▶ **The task**
Will you transcribe the entries that follow, exactly and in full?
*** Opening Material to process ***
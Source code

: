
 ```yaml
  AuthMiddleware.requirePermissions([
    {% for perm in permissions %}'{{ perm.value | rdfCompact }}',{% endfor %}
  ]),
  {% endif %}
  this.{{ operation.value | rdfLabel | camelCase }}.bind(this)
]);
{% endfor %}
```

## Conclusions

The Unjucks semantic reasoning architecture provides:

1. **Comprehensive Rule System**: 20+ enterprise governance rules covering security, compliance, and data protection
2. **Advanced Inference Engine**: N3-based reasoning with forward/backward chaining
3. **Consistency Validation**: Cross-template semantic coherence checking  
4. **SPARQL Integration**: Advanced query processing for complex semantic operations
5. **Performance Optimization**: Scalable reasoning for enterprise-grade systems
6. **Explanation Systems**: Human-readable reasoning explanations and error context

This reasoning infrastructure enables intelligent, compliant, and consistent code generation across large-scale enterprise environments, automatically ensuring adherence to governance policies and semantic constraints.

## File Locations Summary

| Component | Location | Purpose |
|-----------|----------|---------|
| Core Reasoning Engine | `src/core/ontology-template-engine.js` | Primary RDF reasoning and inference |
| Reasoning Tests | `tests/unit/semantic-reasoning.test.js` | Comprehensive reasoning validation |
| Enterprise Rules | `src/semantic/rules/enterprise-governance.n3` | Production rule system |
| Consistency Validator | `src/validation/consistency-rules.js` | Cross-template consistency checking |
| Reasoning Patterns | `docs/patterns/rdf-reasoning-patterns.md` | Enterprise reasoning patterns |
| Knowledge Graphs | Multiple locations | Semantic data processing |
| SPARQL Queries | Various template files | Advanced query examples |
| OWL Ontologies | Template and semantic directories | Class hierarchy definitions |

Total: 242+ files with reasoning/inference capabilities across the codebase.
*** Closing Material to process ***
▶ **Exercise response**
Source code

:
 ```yaml
  AuthMiddleware.requirePermissions([
    {% for perm in permissions %}'{{ perm.value | rdfCompact }}',{% endfor %}
  ]),
  {% endif %}
  this.{{ operation.value | rdfLabel | camelCase }}.bind(this)
]);
{% endfor %}
```

## Conclusions

The Unjucks semantic reasoning architecture provides:

1. **Comprehensive Rule System**: 20+ enterprise governance rules covering security, compliance, and data protection
2. **Advanced Inference Engine**: N3-based reasoning with forward/backward chaining
3. **Consistency Validation**: Cross-template semantic coherence checking  
4. **SPARQL Integration**: Advanced query processing for complex semantic operations
5. **Performance Optimization**: Scalable reasoning for enterprise-grade systems
6. **Explanation Systems**: Human-readable reasoning explanations and error context

This reasoning infrastructure enables intelligent, compliant, and consistent code generation across large-scale enterprise environments, automatically ensuring adherence to governance policies and semantic constraints.

## File Locations Summary

| Component | Location | Purpose |
|-----------|----------|---------|
| Core Reasoning Engine | `src/core/ontology-template-engine.js` | Primary RDF reasoning and inference |
| Reasoning Tests | `tests/unit/semantic-reasoning.test.js` | Comprehensive reasoning validation |
| Enterprise Rules | `src/semantic/rules/enterprise-governance.n3` | Production rule system |
| Consistency Validator | `src/validation/consistency-rules.js` | Cross-template consistency checking |
| Reasoning Patterns | `docs/patterns/rdf-reasoning-patterns.md` | Enterprise reasoning patterns |
| Knowledge Graphs | Multiple locations | Semantic data processing |
| SPARQL Queries | Various template files | Advanced query examples |
| OWL Ontologies | Template and semantic directories | Class hierarchy definitions |

Total: 242+ files with reasoning/inference capabilities across the codebase.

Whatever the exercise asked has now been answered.